If you haven’t noticed it yet – YOU also have a name associated with the BRAND that is YOU.
Let’s review the :advertising/marketing terms
How the brand owner wants the consumer to perceive the brand …Brand identity is fundamental to consumer recognition and symbolizes the brand’s differentiation from competitors.
A “brand name” constitutes a type of trademark, if the brand name exclusively identifies the brand owner as the commercial source of products or services…Most products have some kind of brand identity…
Wikipedia identifies a Brand Image as A brand is a collection of symbols, experiences and associations connected with a product, a service, a person or any other artifact or entity.

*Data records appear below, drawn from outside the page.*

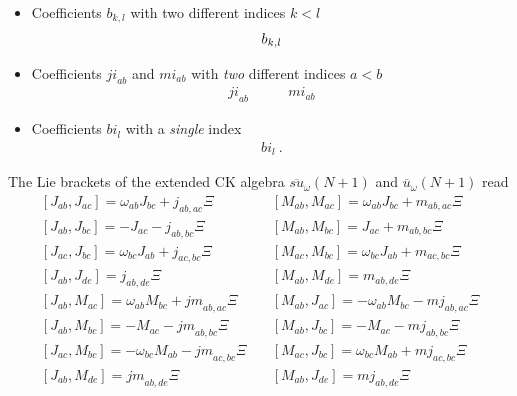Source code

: \documentclass[12pt]{article}
\begin{document}
\begin{itemize}
\begin{equation}
\end{equation}
\item Coefficients ${b}_{k,l}$ with two different indices $k<l$
\begin{equation}
\begin{array}{l}
 {b}_{k,l} \cr
\end{array}
\label{ECf}
\end{equation}
\item Coefficients ${ji}_{ab}$ and ${mi}_{ab}$ with \emph{two}
different indices $a<b$
\begin{equation}
\begin{array}{ll}
 {ji}_{ab}  &\qquad {mi}_{ab}
\end{array}
\label{ECg}
\end{equation}
\item Coefficients ${bi}_{l}$ with a \emph{single} index
\begin{equation}
\begin{array}{ll}
 {bi}_{l}\ .
\end{array}
\label{ECh}
\end{equation}
\end{itemize}
The Lie brackets of the extended CK algebra
$\overline{su}_{\omega}(N+1)$  and
$\overline{u}_{\omega}(N+1)$   read
\begin{equation}
\begin{array}{ll}
[{J}_{ab},{J}_{ac}] ={\omega}_{ab}{J}_{bc}+{j}_{ab,ac}\Xi &\quad
[{M}_{ab},{M}_{ac}] ={\omega}_{ab}{J}_{bc}+{m}_{ab,ac}\Xi
\\{}
[{J}_{ab},{J}_{bc}] =-{J}_{ac} -{j}_{ab,bc}\Xi &\quad
[{M}_{ab},{M}_{bc}] ={J}_{ac}+{m}_{ab,bc}\Xi
\\{}
[{J}_{ac},{J}_{bc}] ={\omega}_{bc}{J}_{ab} + {j}_{ac,bc}\Xi  &\quad
[{M}_{ac},{M}_{bc}] ={\omega}_{bc}{J}_{ab} + {m}_{ac,bc}\Xi
\\{}
[{J}_{ab},{J}_{de}]= {j}_{ab,de}\Xi &\quad
[{M}_{ab},{M}_{de}] ={m}_{ab,de}\Xi
\\[0.3cm]
[{J}_{ab},{M}_{ac}] ={\omega}_{ab}{M}_{bc}+{jm}_{ab,ac} \Xi &\quad
[{M}_{ab},{J}_{ac}] =-{\omega}_{ab}{M}_{bc} - {mj}_{ab,ac}\Xi
\\{}
[{J}_{ab},{M}_{bc}] =-{M}_{ac}- {jm}_{ab,bc} \Xi &\quad
[{M}_{ab},{J}_{bc}] =-{M}_{ac} - {mj}_{ab,bc} \Xi
\\{}
[{J}_{ac},{M}_{bc}] =-{\omega}_{bc}{M}_{ab} - {jm}_{ac,bc}\Xi &\quad
[{M}_{ac},{J}_{bc}] ={\omega}_{bc}{M}_{ab} + {mj}_{ac,bc} \Xi
\\{}
[{J}_{ab},{M}_{de}] ={jm}_{ab,de}\Xi &\quad
[{M}_{ab},{J}_{de}] ={mj}_{ab,de}\Xi
\end{array}
\label{CKsuExtA}
\end{equation}
\end{document}

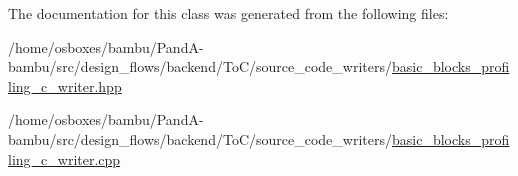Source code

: The documentation for this class was generated from the following files\+:\begin{DoxyCompactItemize}
\item 
/home/osboxes/bambu/\+Pand\+A-\/bambu/src/design\+\_\+flows/backend/\+To\+C/source\+\_\+code\+\_\+writers/\hyperlink{basic__blocks__profiling__c__writer_8hpp}{basic\+\_\+blocks\+\_\+profiling\+\_\+c\+\_\+writer.\+hpp}\item 
/home/osboxes/bambu/\+Pand\+A-\/bambu/src/design\+\_\+flows/backend/\+To\+C/source\+\_\+code\+\_\+writers/\hyperlink{basic__blocks__profiling__c__writer_8cpp}{basic\+\_\+blocks\+\_\+profiling\+\_\+c\+\_\+writer.\+cpp}\end{DoxyCompactItemize}
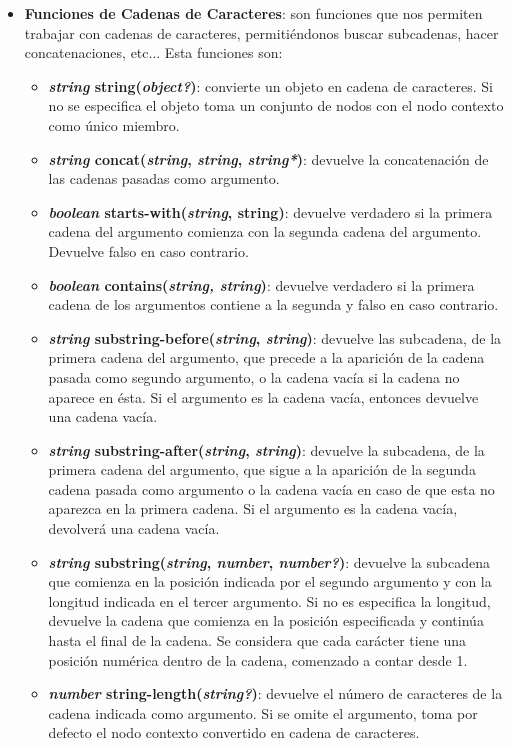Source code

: \begin{itemize}
    \item \textbf{Funciones de Cadenas de Caracteres}: son funciones que nos permiten trabajar con cadenas de caracteres, permitiéndonos buscar subcadenas, hacer concatenaciones, etc... Esta funciones son:
    \begin{itemize}
        \item \textbf{\textit{string} string(\textit{object?})}: convierte un objeto en cadena de caracteres. Si no se especifica el objeto toma un conjunto de nodos con el nodo contexto como único miembro.
        \item \textbf{\textit{string} concat(\textit{string}, \textit{string}, \textit{string*})}: devuelve la concatenación de las cadenas pasadas como argumento.
        \item \textbf{\textit{boolean} starts-with(\textit{string}, string)}: devuelve verdadero si la primera cadena del argumento comienza con la segunda cadena del argumento. Devuelve falso en caso contrario.
        \item \textbf{\textit{boolean} contains(\textit{string, string})}: devuelve verdadero si la primera cadena de los argumentos contiene a la segunda y falso en caso contrario.
        \item \textbf{\textit{string} substring-before(\textit{string}, \textit{string})}: devuelve las subcadena, de la primera cadena del argumento, que precede a la aparición de la cadena pasada como segundo argumento, o la cadena vacía si la cadena no aparece en ésta. Si el argumento es la cadena vacía, entonces devuelve una cadena vacía.
        \item \textbf{\textit{string} substring-after(\textit{string}, \textit{string})}: devuelve la subcadena, de la primera cadena del argumento, que sigue a la aparición de la segunda cadena pasada como argumento o la cadena vacía en caso de que esta no aparezca en la primera cadena. Si el argumento es la cadena vacía, devolverá una cadena vacía.
        \item \textbf{\textit{string} substring(\textit{string}, \textit{number}, \textit{number?})}: devuelve la subcadena que comienza en la posición indicada por el segundo argumento y con la longitud indicada en el tercer argumento. Si no es especifica la longitud, devuelve la cadena que comienza en la posición especificada y continúa hasta el final de la cadena. Se considera que cada carácter tiene una posición numérica dentro de la cadena, comenzado a contar desde 1.
        \item \textbf{\textit{number} string-length(\textit{string?})}: devuelve el número de caracteres de la cadena indicada como argumento. Si se omite el argumento, toma por defecto el nodo contexto convertido en cadena de caracteres.

\end{itemize}
\end{itemize}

Brands have become increasingly important components of culture and the economy, now being described as “cultural accessories and personal philosophies”
Now I understand why my college friend wrote my name. He knows me personally not professionally…And here in cyberspace, it is becoming increasingly difficult to separate the personal from the professional you. You will have to, however, if you want to be successful at promoting your professional image on the internet.
Everywhere your name or even e-mail address appears, on internet, there is a cyber foot print left behind. And it’s those footprints that need to be managed in an effort to leave an accurate trail that represents the professional YOU.
Therefore, when I write about you managing your brand I’m not referring to social conservative speak that indicates you should remove questionable photos or on-line handles such as You@slicktrickydick.com. If Slick Tricky Dick dot com promotes your brand image then so be it! Just let there be consistency with promoting that brand.
For example, if you are appearing at a church function where you are hired as an expert panelist that espouses the perils of sexual solicitation – you should use your e-mail and web address to link to the event. After all, folks will be looking for the inside story from someone who knows their business.
However, if you are only the deacon/ess chairing an event for lets say “Teens and Sexual Abstinence” …maybe you should use your Joe.Jane.Q.email@example.com address for contact.
In short, make sure your cyber footprints leave a trail to your professional accomplishments. We all know those who are interested in hiring us, doing business with us or even dating us will Google our name. Therefore, allow your cyber presence to serve as your ePublicist, telling your story in your absence.